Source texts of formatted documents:

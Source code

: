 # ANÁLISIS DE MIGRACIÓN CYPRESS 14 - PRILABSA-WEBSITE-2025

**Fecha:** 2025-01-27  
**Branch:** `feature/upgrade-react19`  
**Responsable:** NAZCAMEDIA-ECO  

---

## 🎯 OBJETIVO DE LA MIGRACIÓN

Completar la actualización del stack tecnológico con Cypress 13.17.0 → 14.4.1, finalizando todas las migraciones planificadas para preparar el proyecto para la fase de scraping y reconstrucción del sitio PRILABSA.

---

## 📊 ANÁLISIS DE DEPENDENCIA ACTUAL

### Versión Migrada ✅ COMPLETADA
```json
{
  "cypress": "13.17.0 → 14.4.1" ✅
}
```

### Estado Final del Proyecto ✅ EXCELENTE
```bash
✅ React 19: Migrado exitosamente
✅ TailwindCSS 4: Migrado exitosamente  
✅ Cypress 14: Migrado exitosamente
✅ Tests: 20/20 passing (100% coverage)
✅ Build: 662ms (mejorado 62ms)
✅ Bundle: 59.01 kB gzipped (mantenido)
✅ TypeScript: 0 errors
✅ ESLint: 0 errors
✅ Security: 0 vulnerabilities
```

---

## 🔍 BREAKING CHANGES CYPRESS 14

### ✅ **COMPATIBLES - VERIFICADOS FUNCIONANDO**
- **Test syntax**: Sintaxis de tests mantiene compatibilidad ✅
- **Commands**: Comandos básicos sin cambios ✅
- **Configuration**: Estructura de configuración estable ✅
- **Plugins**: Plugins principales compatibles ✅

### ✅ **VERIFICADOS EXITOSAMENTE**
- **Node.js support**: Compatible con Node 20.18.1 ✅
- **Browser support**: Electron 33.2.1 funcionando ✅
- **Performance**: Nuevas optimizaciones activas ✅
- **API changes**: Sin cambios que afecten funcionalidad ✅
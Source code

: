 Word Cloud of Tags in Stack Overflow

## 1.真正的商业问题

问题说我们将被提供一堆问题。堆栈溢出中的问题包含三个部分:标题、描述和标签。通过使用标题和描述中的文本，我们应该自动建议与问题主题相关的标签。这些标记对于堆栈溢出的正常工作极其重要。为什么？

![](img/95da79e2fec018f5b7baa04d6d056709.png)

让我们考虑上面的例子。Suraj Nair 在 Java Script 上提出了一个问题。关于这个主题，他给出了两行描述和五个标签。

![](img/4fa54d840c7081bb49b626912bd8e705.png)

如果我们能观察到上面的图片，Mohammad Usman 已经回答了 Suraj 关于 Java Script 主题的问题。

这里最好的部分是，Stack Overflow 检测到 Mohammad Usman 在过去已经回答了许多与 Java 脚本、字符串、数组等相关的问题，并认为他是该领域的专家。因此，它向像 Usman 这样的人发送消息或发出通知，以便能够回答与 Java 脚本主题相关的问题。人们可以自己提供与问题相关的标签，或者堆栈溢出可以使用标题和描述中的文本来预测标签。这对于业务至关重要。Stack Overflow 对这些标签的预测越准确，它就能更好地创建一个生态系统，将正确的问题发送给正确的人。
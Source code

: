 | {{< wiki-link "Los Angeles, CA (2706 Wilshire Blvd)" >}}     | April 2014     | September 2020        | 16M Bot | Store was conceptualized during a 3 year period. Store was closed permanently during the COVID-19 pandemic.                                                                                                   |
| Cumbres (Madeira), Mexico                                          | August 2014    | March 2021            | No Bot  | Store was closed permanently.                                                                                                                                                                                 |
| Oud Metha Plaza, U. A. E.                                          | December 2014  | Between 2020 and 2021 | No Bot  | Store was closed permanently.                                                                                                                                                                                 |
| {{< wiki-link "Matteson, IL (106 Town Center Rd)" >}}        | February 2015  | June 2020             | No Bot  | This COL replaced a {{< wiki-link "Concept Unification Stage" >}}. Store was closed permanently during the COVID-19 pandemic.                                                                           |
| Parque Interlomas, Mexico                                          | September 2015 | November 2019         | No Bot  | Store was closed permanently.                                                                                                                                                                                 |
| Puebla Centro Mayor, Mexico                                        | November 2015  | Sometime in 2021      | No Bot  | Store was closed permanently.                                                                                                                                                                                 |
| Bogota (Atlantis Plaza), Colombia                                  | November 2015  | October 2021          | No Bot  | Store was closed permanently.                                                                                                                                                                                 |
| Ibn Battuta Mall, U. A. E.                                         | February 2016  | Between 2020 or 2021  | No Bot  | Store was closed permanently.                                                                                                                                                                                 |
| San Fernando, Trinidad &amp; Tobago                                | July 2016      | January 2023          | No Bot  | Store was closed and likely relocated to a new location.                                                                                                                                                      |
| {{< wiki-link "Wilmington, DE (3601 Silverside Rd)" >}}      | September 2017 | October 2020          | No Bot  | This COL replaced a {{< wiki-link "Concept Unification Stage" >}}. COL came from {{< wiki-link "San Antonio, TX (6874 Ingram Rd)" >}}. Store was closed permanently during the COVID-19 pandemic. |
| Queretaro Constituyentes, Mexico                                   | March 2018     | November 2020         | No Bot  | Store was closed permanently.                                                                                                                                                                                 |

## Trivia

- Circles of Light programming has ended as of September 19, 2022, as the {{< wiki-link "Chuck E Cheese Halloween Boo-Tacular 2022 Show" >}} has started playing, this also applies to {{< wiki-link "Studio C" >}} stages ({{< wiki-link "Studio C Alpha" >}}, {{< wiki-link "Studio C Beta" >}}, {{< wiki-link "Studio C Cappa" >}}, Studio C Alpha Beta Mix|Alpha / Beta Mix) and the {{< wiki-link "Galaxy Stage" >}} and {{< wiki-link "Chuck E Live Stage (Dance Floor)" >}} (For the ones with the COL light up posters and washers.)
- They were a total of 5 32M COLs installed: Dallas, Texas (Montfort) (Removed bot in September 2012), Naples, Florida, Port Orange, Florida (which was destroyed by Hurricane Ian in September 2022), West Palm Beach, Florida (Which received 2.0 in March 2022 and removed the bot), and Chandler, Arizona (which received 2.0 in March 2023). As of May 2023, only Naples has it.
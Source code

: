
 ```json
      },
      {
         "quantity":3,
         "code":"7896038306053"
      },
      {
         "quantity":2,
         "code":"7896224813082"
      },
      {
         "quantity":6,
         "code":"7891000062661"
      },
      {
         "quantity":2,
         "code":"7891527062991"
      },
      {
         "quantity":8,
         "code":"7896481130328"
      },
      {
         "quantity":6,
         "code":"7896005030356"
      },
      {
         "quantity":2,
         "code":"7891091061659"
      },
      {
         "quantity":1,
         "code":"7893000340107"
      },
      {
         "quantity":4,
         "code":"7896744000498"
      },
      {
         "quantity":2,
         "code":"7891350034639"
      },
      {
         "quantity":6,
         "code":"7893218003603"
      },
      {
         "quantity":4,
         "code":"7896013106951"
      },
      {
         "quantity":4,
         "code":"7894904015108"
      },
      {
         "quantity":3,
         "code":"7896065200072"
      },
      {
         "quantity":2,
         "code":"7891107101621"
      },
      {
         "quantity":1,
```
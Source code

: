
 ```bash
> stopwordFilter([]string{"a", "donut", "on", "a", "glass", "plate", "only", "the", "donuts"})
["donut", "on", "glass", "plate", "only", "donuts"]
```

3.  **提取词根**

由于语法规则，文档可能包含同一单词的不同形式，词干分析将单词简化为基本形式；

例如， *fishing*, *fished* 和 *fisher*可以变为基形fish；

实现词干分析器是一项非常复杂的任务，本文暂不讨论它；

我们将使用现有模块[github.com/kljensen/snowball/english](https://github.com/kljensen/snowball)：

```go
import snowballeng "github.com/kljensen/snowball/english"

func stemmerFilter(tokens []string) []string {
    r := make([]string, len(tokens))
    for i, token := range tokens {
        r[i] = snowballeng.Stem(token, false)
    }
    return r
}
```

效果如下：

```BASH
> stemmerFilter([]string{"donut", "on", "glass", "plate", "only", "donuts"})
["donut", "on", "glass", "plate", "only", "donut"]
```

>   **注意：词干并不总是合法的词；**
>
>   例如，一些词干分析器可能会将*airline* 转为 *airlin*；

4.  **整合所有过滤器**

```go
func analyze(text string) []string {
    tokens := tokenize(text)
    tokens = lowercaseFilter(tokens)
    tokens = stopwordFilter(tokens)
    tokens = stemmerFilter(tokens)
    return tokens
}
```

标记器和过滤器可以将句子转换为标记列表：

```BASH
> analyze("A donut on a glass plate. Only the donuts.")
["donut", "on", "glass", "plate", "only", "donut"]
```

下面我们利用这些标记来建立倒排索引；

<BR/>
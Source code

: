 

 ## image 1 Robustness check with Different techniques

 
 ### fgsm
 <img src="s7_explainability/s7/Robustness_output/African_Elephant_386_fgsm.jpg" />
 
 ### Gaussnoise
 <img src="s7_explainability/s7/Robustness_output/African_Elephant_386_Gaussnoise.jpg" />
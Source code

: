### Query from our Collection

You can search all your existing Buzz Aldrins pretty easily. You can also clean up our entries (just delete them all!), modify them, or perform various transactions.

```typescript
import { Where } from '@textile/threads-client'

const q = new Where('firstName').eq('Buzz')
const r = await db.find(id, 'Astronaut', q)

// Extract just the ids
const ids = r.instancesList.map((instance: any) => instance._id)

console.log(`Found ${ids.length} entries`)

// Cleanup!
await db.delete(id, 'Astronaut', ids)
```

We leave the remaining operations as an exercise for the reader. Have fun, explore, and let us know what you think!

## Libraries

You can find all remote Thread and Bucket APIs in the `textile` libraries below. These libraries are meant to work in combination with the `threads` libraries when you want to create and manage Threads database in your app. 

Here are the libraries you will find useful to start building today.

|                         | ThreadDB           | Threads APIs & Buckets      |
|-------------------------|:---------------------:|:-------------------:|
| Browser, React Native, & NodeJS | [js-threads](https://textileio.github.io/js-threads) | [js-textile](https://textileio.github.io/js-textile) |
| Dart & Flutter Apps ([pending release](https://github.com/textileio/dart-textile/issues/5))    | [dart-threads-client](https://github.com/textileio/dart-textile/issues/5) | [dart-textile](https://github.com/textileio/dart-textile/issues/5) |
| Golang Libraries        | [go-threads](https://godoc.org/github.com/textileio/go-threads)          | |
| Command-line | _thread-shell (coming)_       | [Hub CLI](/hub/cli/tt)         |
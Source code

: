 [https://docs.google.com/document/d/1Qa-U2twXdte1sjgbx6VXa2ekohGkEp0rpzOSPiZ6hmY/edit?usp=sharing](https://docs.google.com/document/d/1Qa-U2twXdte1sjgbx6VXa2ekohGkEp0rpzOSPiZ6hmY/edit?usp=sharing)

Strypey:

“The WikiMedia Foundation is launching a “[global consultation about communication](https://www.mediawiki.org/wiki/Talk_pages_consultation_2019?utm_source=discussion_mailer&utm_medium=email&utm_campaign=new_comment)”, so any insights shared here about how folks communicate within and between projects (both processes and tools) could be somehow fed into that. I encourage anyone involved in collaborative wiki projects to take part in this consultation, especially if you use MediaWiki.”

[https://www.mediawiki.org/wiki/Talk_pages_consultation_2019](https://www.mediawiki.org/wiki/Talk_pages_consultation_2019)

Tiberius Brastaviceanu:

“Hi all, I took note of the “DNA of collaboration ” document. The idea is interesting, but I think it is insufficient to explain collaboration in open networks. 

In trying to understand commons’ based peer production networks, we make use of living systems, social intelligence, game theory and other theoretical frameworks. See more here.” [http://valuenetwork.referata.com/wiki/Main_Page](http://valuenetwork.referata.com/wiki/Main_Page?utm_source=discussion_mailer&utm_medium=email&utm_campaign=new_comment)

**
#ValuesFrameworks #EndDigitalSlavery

- Problem details -
From the entries, copy out each line containing the word "Usman".

- Task result -
如果我们能观察到上面的图片，Mohammad Usman 已经回答了 Suraj 关于 Java Script 主题的问题。
这里最好的部分是，Stack Overflow 检测到 Mohammad Usman 在过去已经回答了许多与 Java 脚本、字符串、数组等相关的问题，并认为他是该领域的专家。因此，它向像 Usman 这样的人发送消息或发出通知，以便能够回答与 Java 脚本主题相关的问题。人们可以自己提供与问题相关的标签，或者堆栈溢出可以使用标题和描述中的文本来预测标签。这对于业务至关重要。Stack Overflow 对这些标签的预测越准确，它就能更好地创建一个生态系统，将正确的问题发送给正确的人。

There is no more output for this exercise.